Rewriting the Narrative of Divorce
Entering uncharted territory leaves room for individual experience.
Posted Feb 02, 2016
While the old-style, adversarial divorce positioned marriage and divorce as opposite ends of the relationship spectrum, the truth is often a different story. As I've written about before, divorce allows some couples—my ex-husband and myself included—to get along better.
Increasingly, we're seeing stories of former couples who have restructured their relationship into something less intense and more functional. I really liked this article in The New York Times about former-weds living close together for their children, even in the same townhouse. The paper positioned these residential relationships as a “New York thing,” but people around the country are similarly choosing to stay close for their children’s sake, and their own.
No-fault law, now available in every state, created the opportunity for this shift in the "storyline" about divorce. No-fault enabled a couple to end a marriage without one partner having to prove the other had committed a legal or moral crime. Before no-fault, a merely unhappy couple had no real route out of marriage.

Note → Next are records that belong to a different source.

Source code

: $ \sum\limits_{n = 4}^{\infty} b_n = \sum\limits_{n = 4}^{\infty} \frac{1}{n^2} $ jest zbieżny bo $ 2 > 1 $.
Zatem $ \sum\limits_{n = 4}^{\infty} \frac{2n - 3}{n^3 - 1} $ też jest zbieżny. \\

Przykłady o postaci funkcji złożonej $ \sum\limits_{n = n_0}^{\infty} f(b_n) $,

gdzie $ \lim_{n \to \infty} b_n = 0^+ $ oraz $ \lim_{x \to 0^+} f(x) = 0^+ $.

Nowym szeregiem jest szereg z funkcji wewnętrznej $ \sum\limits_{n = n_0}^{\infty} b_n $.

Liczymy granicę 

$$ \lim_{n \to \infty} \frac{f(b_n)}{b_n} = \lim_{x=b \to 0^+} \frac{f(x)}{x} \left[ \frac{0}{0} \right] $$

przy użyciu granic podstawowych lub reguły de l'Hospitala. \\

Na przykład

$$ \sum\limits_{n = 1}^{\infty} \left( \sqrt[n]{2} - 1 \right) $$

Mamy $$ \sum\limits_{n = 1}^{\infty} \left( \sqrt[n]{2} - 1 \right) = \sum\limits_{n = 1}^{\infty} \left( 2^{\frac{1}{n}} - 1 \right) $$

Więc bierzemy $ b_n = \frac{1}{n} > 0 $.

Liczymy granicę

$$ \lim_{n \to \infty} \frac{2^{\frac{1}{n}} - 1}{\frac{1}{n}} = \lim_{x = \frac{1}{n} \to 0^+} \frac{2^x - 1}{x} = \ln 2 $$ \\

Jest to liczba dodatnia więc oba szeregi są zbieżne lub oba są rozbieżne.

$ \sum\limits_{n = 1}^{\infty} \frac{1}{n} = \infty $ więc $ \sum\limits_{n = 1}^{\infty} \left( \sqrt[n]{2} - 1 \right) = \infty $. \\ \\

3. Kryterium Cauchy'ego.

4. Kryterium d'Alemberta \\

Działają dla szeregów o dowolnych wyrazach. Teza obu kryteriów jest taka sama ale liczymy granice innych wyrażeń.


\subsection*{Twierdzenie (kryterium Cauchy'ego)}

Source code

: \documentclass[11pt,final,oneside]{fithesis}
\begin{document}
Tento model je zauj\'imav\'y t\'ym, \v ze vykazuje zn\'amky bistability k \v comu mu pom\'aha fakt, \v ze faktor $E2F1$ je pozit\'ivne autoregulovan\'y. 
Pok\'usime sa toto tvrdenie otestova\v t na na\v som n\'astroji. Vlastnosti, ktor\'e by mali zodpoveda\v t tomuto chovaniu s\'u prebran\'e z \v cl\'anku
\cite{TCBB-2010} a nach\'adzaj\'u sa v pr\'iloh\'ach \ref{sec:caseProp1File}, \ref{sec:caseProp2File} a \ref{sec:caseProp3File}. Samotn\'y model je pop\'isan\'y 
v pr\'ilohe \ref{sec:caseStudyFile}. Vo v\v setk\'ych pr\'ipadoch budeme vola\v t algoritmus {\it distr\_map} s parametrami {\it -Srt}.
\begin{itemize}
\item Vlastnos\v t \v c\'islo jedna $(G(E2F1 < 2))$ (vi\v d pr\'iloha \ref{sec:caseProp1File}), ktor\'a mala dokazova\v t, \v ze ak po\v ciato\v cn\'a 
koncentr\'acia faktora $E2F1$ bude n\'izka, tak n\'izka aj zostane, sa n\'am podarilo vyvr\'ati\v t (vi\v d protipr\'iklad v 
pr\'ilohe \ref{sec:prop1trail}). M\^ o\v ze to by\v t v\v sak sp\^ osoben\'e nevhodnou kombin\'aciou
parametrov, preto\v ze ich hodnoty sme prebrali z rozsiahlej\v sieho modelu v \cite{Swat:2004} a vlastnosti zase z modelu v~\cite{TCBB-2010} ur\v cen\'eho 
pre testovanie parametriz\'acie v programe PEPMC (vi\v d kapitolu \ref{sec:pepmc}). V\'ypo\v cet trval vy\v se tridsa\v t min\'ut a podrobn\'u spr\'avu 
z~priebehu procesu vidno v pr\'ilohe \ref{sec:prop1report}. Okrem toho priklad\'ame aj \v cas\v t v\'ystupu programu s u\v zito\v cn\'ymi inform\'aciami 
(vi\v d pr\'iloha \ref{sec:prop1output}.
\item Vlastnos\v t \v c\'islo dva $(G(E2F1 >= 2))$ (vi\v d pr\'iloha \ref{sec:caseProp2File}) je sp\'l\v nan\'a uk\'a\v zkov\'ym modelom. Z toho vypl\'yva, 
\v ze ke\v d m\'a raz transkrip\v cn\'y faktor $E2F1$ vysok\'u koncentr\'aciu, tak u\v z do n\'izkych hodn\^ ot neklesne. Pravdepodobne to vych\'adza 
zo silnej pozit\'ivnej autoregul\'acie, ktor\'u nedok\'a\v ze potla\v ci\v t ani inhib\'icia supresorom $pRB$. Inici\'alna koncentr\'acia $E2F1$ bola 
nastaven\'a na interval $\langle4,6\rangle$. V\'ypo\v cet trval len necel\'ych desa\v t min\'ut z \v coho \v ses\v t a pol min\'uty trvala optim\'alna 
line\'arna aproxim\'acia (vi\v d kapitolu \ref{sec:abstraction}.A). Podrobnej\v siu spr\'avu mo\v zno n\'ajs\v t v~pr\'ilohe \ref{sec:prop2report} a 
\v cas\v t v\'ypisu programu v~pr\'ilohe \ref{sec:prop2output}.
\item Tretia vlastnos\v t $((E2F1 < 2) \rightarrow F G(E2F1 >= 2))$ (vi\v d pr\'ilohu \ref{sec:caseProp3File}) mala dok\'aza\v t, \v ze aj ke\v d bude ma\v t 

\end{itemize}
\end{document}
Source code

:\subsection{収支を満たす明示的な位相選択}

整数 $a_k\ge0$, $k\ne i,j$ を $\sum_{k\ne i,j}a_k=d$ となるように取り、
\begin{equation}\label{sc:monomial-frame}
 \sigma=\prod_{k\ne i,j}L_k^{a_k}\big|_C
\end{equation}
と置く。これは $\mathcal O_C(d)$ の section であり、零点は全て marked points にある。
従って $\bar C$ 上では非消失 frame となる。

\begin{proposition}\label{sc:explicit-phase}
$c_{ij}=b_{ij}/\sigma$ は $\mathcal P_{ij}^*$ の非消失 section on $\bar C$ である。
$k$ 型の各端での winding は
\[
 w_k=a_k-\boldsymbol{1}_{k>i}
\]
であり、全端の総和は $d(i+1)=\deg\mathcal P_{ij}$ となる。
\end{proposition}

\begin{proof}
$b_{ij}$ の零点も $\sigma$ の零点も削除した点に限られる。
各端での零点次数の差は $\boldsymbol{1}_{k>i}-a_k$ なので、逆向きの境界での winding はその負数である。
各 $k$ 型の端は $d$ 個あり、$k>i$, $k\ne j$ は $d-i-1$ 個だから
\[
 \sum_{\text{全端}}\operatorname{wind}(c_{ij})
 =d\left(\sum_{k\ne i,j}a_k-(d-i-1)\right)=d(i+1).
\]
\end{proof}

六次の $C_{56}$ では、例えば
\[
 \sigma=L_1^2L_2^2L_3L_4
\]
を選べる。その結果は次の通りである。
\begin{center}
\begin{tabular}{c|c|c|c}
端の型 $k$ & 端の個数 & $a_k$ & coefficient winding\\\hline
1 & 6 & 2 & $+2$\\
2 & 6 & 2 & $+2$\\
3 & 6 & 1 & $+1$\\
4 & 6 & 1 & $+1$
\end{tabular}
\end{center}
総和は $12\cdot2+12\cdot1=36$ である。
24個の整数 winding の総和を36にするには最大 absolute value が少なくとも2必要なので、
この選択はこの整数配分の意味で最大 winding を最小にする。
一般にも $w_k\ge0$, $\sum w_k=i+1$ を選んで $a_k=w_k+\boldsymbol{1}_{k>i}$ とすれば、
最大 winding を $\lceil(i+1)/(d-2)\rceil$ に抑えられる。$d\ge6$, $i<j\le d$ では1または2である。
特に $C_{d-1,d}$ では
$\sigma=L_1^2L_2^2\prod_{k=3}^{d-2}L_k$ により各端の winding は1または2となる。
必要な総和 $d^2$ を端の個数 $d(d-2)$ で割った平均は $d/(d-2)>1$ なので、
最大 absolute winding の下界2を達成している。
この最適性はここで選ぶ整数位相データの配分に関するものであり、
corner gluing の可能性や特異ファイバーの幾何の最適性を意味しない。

In the middle of the twentieth century, couples began fabricating tales of vice in order to sue for divorce. Even manufacturing a hero/villain story can have a negative effect on the post-marriage relationship. The negative rumination required to remember it can create its own narrative arc, sending a potentially decent divorce down an expensive and unnecessarily painful path. Some people still do this, of course—exaggerating their spouse's evil-doing to justify the divorce to themselves or others. But the law no longer requires polarized position-taking.

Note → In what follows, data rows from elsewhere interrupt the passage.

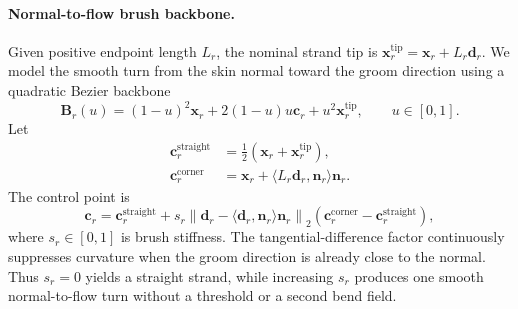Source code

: \paragraph{Normal-to-flow brush backbone.}
Given positive endpoint length $L_r$, the nominal strand tip is
$\mathbf{x}^{\mathrm{tip}}_r=\mathbf{x}_r+L_r\mathbf{d}_r$.
We model the smooth turn from the skin normal toward the groom direction using
a quadratic Bezier backbone
\begin{equation}
    \mathbf{B}_r(u)=(1-u)^2\mathbf{x}_r
    +2(1-u)u\mathbf{c}_r+u^2\mathbf{x}^{\mathrm{tip}}_r,
    \qquad u\in[0,1].
\end{equation}
Let
\begin{align}
    \mathbf{c}^{\mathrm{straight}}_r
        &=\tfrac{1}{2}(\mathbf{x}_r+\mathbf{x}^{\mathrm{tip}}_r),\\
    \mathbf{c}^{\mathrm{corner}}_r
        &=\mathbf{x}_r+
        \langle L_r\mathbf{d}_r,\mathbf{n}_r\rangle\mathbf{n}_r.
\end{align}
The control point is
\begin{equation}
    \mathbf{c}_r=\mathbf{c}^{\mathrm{straight}}_r+
    s_r\left\lVert
        \mathbf{d}_r-\langle\mathbf{d}_r,\mathbf{n}_r\rangle\mathbf{n}_r
    \right\rVert_2
    (\mathbf{c}^{\mathrm{corner}}_r-\mathbf{c}^{\mathrm{straight}}_r),
\end{equation}
where $s_r\in[0,1]$ is brush stiffness. The tangential-difference factor
continuously suppresses curvature when the groom direction is already close to
the normal. Thus $s_r=0$ yields a straight strand, while increasing $s_r$
produces one smooth normal-to-flow turn without a threshold or a second bend
field.


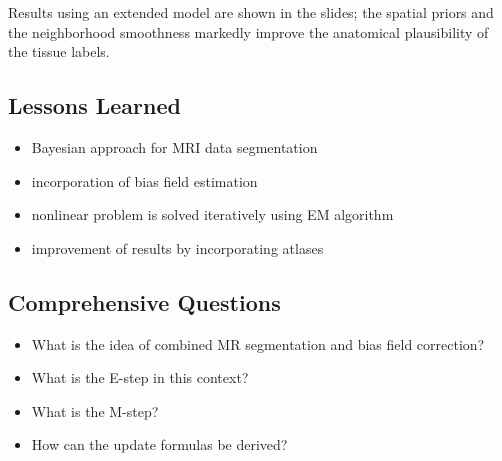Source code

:   Results using an extended model are shown in the slides; the spatial priors and the neighborhood smoothness markedly improve the anatomical plausibility of the tissue labels.
\subsection{Lessons Learned}
 \begin{itemize}
    \item Bayesian approach for MRI data segmentation   
    \item incorporation of bias field estimation   
    \item nonlinear problem is solved iteratively using EM algorithm   
    \item improvement of results by incorporating atlases
  \end{itemize}

\subsection{Comprehensive Questions}

  \begin{itemize}
    \item What is the idea of combined MR segmentation and bias field correction?      
    \item What is the E-step in this context?      
    \item What is the M-step?      
    \item How can the update formulas be derived?
  \end{itemize}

No-fault gave rise to other forms of cooperative uncoupling, and in many ways opened space for mental health professionals to participate in the process—a huge benefit for divorcing couples and their kids.
Today, legal innovations continue to improve the divorce process. Collaborative law, for example, still somewhat new, is a legal approach in which both spouses hire a lawyer, but each lawyer signs a contract to settle the case out of court. "There’s been a movement to make divorce less contentious," says George Washington University law professor Naomi Cahn, co-author of Marriage Markets: How Inequality is Remaking the American Family. "In the past six years, a dozen states plus Washington D.C. have enacted the Uniform Collaborative Law act. It represents the use of collaborative law and an effort to standardized it. The fact that there is such a thing is pretty exciting.”
The Uniform Collaborative Law act is just one example of how the law increasingly supports today's good divorce, and is catching up with the reality of modern family life. As more divorcing and separating couples chose collaborative approaches to parting, we'll likely hear more stories of decent divorces, and happy, well-adjusted families—whatever the marital status of the parents.